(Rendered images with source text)

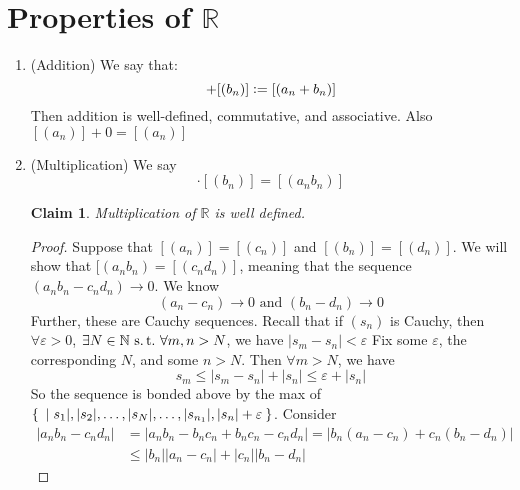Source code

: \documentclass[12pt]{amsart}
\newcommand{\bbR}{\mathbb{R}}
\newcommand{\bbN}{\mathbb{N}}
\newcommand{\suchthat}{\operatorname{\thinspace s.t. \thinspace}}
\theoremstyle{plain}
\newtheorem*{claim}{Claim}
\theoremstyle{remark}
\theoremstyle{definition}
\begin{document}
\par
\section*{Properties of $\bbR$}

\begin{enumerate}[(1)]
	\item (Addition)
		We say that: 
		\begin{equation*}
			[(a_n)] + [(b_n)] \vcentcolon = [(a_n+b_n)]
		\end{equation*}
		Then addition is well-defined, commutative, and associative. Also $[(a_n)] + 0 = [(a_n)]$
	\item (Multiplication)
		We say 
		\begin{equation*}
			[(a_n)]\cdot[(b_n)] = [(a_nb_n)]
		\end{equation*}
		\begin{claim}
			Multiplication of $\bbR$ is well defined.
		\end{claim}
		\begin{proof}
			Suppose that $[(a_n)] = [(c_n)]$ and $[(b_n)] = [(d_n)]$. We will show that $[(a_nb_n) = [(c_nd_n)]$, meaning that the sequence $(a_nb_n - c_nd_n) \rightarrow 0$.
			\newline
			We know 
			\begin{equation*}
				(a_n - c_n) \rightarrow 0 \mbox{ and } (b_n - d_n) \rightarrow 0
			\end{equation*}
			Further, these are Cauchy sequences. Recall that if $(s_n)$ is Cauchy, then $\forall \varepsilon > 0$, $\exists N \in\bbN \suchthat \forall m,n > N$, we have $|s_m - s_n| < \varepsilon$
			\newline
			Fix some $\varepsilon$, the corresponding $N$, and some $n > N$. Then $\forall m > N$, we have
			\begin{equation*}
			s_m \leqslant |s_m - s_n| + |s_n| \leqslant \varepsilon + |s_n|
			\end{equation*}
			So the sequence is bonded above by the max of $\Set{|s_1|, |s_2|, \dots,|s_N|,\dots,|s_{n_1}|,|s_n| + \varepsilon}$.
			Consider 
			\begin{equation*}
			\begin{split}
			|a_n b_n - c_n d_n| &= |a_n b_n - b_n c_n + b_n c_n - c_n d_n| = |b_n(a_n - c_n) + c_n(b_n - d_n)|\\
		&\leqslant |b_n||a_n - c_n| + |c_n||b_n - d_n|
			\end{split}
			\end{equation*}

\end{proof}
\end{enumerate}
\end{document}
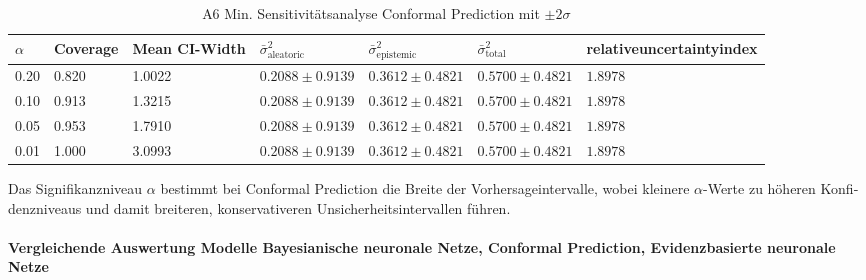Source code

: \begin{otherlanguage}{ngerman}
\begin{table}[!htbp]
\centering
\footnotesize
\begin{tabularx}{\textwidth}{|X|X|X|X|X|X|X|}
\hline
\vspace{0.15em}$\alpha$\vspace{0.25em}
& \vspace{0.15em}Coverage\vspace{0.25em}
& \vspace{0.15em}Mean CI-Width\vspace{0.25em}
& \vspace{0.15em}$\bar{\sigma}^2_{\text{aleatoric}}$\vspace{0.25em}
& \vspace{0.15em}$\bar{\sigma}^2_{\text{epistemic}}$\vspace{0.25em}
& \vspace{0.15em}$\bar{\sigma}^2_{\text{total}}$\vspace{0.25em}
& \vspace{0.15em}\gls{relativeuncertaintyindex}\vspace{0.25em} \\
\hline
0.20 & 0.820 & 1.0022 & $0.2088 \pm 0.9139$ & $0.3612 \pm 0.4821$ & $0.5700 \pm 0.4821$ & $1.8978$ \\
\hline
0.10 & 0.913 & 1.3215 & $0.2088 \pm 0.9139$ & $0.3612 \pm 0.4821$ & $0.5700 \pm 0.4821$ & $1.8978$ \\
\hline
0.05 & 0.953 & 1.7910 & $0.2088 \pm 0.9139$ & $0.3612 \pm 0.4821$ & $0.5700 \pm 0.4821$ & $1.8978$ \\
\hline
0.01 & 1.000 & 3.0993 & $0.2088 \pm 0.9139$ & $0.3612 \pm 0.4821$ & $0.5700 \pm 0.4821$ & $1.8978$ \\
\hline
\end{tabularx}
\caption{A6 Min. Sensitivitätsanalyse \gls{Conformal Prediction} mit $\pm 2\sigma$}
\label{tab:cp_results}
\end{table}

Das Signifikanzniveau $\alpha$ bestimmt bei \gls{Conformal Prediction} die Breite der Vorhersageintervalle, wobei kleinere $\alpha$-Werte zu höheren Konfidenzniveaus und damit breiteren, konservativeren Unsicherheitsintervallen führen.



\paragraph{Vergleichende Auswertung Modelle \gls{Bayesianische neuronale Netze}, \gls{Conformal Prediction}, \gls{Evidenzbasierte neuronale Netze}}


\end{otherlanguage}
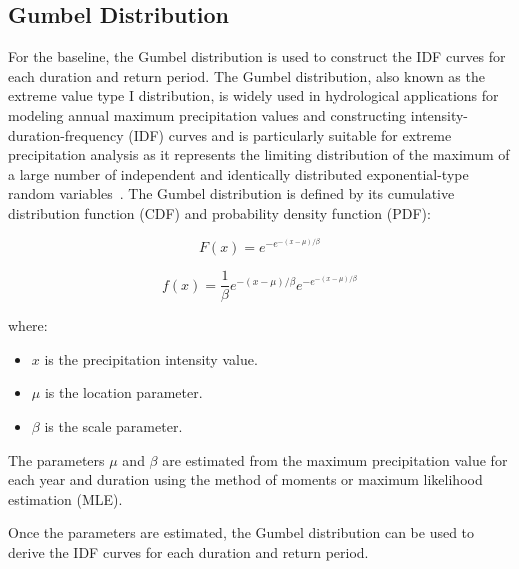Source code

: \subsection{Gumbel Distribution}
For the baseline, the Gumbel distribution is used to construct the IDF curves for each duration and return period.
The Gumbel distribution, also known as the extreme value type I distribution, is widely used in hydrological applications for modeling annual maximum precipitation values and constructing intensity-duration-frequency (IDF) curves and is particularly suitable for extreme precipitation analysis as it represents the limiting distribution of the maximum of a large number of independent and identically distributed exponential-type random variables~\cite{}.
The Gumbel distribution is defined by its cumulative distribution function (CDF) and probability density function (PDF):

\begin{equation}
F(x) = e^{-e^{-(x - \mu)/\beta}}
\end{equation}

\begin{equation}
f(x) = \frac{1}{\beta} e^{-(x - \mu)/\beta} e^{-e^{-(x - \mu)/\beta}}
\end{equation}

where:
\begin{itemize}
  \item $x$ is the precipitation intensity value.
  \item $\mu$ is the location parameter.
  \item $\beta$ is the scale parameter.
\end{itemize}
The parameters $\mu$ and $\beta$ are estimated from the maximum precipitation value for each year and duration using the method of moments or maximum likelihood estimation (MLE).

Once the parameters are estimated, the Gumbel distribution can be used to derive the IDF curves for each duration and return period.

What the task asks:
Restate every record above word for word, without images.

Answer box:
Source code

: \documentclass[12pt]{amsart}
\newcommand{\bbR}{\mathbb{R}}
\newcommand{\bbN}{\mathbb{N}}
\newcommand{\suchthat}{\operatorname{\thinspace s.t. \thinspace}}
\theoremstyle{plain}
\newtheorem*{claim}{Claim}
\theoremstyle{remark}
\theoremstyle{definition}
\begin{document}
\par
\section*{Properties of $\bbR$}

\begin{enumerate}[(1)]
	\item (Addition)
		We say that: 
		\begin{equation*}
			[(a_n)] + [(b_n)] \vcentcolon = [(a_n+b_n)]
		\end{equation*}
		Then addition is well-defined, commutative, and associative. Also $[(a_n)] + 0 = [(a_n)]$
	\item (Multiplication)
		We say 
		\begin{equation*}
			[(a_n)]\cdot[(b_n)] = [(a_nb_n)]
		\end{equation*}
		\begin{claim}
			Multiplication of $\bbR$ is well defined.
		\end{claim}
		\begin{proof}
			Suppose that $[(a_n)] = [(c_n)]$ and $[(b_n)] = [(d_n)]$. We will show that $[(a_nb_n) = [(c_nd_n)]$, meaning that the sequence $(a_nb_n - c_nd_n) \rightarrow 0$.
			\newline
			We know 
			\begin{equation*}
				(a_n - c_n) \rightarrow 0 \mbox{ and } (b_n - d_n) \rightarrow 0
			\end{equation*}
			Further, these are Cauchy sequences. Recall that if $(s_n)$ is Cauchy, then $\forall \varepsilon > 0$, $\exists N \in\bbN \suchthat \forall m,n > N$, we have $|s_m - s_n| < \varepsilon$
			\newline
			Fix some $\varepsilon$, the corresponding $N$, and some $n > N$. Then $\forall m > N$, we have
			\begin{equation*}
			s_m \leqslant |s_m - s_n| + |s_n| \leqslant \varepsilon + |s_n|
			\end{equation*}
			So the sequence is bonded above by the max of $\Set{|s_1|, |s_2|, \dots,|s_N|,\dots,|s_{n_1}|,|s_n| + \varepsilon}$.
			Consider 
			\begin{equation*}
			\begin{split}
			|a_n b_n - c_n d_n| &= |a_n b_n - b_n c_n + b_n c_n - c_n d_n| = |b_n(a_n - c_n) + c_n(b_n - d_n)|\\
		&\leqslant |b_n||a_n - c_n| + |c_n||b_n - d_n|
			\end{split}
			\end{equation*}

\end{proof}
\end{enumerate}
\end{document}
Source code

: \begin{otherlanguage}{ngerman}
\begin{table}[!htbp]
\centering
\footnotesize
\begin{tabularx}{\textwidth}{|X|X|X|X|X|X|X|}
\hline
\vspace{0.15em}$\alpha$\vspace{0.25em}
& \vspace{0.15em}Coverage\vspace{0.25em}
& \vspace{0.15em}Mean CI-Width\vspace{0.25em}
& \vspace{0.15em}$\bar{\sigma}^2_{\text{aleatoric}}$\vspace{0.25em}
& \vspace{0.15em}$\bar{\sigma}^2_{\text{epistemic}}$\vspace{0.25em}
& \vspace{0.15em}$\bar{\sigma}^2_{\text{total}}$\vspace{0.25em}
& \vspace{0.15em}\gls{relativeuncertaintyindex}\vspace{0.25em} \\
\hline
0.20 & 0.820 & 1.0022 & $0.2088 \pm 0.9139$ & $0.3612 \pm 0.4821$ & $0.5700 \pm 0.4821$ & $1.8978$ \\
\hline
0.10 & 0.913 & 1.3215 & $0.2088 \pm 0.9139$ & $0.3612 \pm 0.4821$ & $0.5700 \pm 0.4821$ & $1.8978$ \\
\hline
0.05 & 0.953 & 1.7910 & $0.2088 \pm 0.9139$ & $0.3612 \pm 0.4821$ & $0.5700 \pm 0.4821$ & $1.8978$ \\
\hline
0.01 & 1.000 & 3.0993 & $0.2088 \pm 0.9139$ & $0.3612 \pm 0.4821$ & $0.5700 \pm 0.4821$ & $1.8978$ \\
\hline
\end{tabularx}
\caption{A6 Min. Sensitivitätsanalyse \gls{Conformal Prediction} mit $\pm 2\sigma$}
\label{tab:cp_results}
\end{table}

Das Signifikanzniveau $\alpha$ bestimmt bei \gls{Conformal Prediction} die Breite der Vorhersageintervalle, wobei kleinere $\alpha$-Werte zu höheren Konfidenzniveaus und damit breiteren, konservativeren Unsicherheitsintervallen führen.



\paragraph{Vergleichende Auswertung Modelle \gls{Bayesianische neuronale Netze}, \gls{Conformal Prediction}, \gls{Evidenzbasierte neuronale Netze}}


\end{otherlanguage}
Source code

: \subsection{Gumbel Distribution}
For the baseline, the Gumbel distribution is used to construct the IDF curves for each duration and return period.
The Gumbel distribution, also known as the extreme value type I distribution, is widely used in hydrological applications for modeling annual maximum precipitation values and constructing intensity-duration-frequency (IDF) curves and is particularly suitable for extreme precipitation analysis as it represents the limiting distribution of the maximum of a large number of independent and identically distributed exponential-type random variables~\cite{}.
The Gumbel distribution is defined by its cumulative distribution function (CDF) and probability density function (PDF):

\begin{equation}
F(x) = e^{-e^{-(x - \mu)/\beta}}
\end{equation}

\begin{equation}
f(x) = \frac{1}{\beta} e^{-(x - \mu)/\beta} e^{-e^{-(x - \mu)/\beta}}
\end{equation}

where:
\begin{itemize}
  \item $x$ is the precipitation intensity value.
  \item $\mu$ is the location parameter.
  \item $\beta$ is the scale parameter.
\end{itemize}
The parameters $\mu$ and $\beta$ are estimated from the maximum precipitation value for each year and duration using the method of moments or maximum likelihood estimation (MLE).

Once the parameters are estimated, the Gumbel distribution can be used to derive the IDF curves for each duration and return period.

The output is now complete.